> _TASK ITEM_
When a line in the records includes the string "identity", it goes into the tally; report that tally alone.

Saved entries
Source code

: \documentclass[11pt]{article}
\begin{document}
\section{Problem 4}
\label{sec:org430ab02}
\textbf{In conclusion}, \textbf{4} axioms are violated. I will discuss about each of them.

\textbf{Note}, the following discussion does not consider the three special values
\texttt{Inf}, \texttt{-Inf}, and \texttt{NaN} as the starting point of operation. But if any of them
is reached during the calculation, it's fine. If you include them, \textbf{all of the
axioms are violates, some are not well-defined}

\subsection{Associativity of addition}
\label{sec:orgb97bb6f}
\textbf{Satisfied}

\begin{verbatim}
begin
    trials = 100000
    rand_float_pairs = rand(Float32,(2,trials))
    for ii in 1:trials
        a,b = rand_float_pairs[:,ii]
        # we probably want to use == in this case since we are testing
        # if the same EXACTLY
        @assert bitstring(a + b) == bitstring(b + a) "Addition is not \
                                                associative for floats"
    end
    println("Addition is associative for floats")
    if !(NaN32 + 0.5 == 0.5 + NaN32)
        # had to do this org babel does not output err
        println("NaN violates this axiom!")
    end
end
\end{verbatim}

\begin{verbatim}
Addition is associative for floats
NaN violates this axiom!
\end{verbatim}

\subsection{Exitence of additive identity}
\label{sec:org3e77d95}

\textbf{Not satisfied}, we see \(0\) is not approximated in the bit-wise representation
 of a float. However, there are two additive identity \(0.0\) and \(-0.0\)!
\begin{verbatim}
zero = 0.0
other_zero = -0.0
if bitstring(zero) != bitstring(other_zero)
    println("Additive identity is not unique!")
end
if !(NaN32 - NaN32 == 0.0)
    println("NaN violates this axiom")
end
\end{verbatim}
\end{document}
...
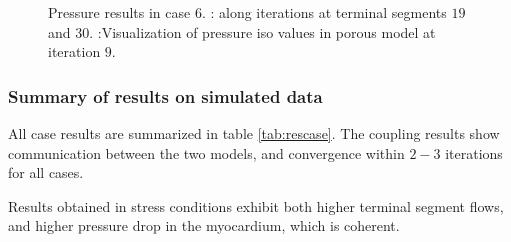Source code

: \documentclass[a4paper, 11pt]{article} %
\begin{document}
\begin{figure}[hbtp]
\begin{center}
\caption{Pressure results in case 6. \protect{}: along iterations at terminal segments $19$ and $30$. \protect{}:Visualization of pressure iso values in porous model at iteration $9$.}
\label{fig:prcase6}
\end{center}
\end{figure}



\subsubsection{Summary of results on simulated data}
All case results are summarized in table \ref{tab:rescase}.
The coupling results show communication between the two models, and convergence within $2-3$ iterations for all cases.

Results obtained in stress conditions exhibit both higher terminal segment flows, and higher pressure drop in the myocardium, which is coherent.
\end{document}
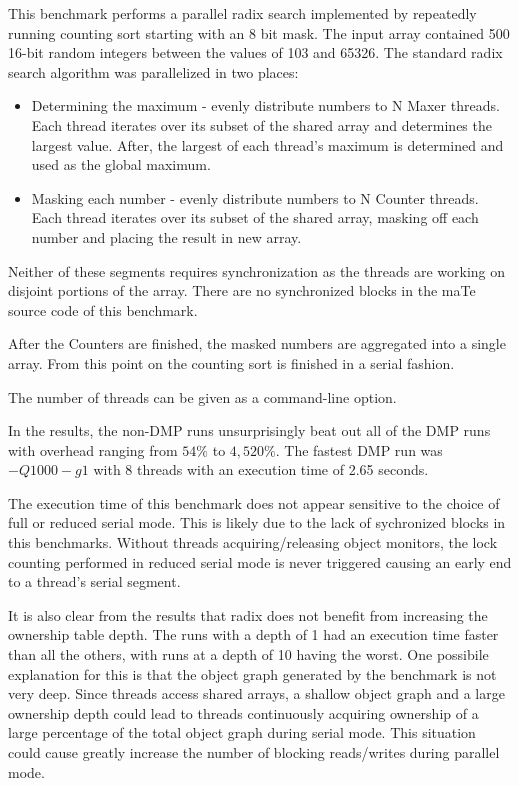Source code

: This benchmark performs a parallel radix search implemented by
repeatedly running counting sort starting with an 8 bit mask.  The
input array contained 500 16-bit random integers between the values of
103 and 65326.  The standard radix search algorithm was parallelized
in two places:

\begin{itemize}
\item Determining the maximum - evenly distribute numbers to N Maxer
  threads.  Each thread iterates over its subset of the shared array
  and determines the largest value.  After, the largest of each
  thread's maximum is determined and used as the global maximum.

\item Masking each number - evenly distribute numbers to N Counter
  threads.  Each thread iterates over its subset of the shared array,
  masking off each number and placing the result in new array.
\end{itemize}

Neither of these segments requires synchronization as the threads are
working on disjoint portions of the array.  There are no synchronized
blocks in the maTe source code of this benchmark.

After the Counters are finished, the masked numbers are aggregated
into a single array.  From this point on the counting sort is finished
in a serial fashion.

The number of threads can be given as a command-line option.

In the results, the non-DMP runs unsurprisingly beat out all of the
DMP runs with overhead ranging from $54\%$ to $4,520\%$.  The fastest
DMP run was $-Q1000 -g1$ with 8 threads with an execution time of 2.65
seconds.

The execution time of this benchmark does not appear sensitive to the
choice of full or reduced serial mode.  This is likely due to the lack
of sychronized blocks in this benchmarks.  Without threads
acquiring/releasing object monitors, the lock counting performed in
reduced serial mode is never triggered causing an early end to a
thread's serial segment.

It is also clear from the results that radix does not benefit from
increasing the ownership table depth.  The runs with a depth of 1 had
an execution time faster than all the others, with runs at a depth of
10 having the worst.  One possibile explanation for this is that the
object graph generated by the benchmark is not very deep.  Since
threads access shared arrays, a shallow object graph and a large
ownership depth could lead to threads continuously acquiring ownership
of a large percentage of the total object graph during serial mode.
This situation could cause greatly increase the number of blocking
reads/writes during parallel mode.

> _EXERCISE SOLUTION_
3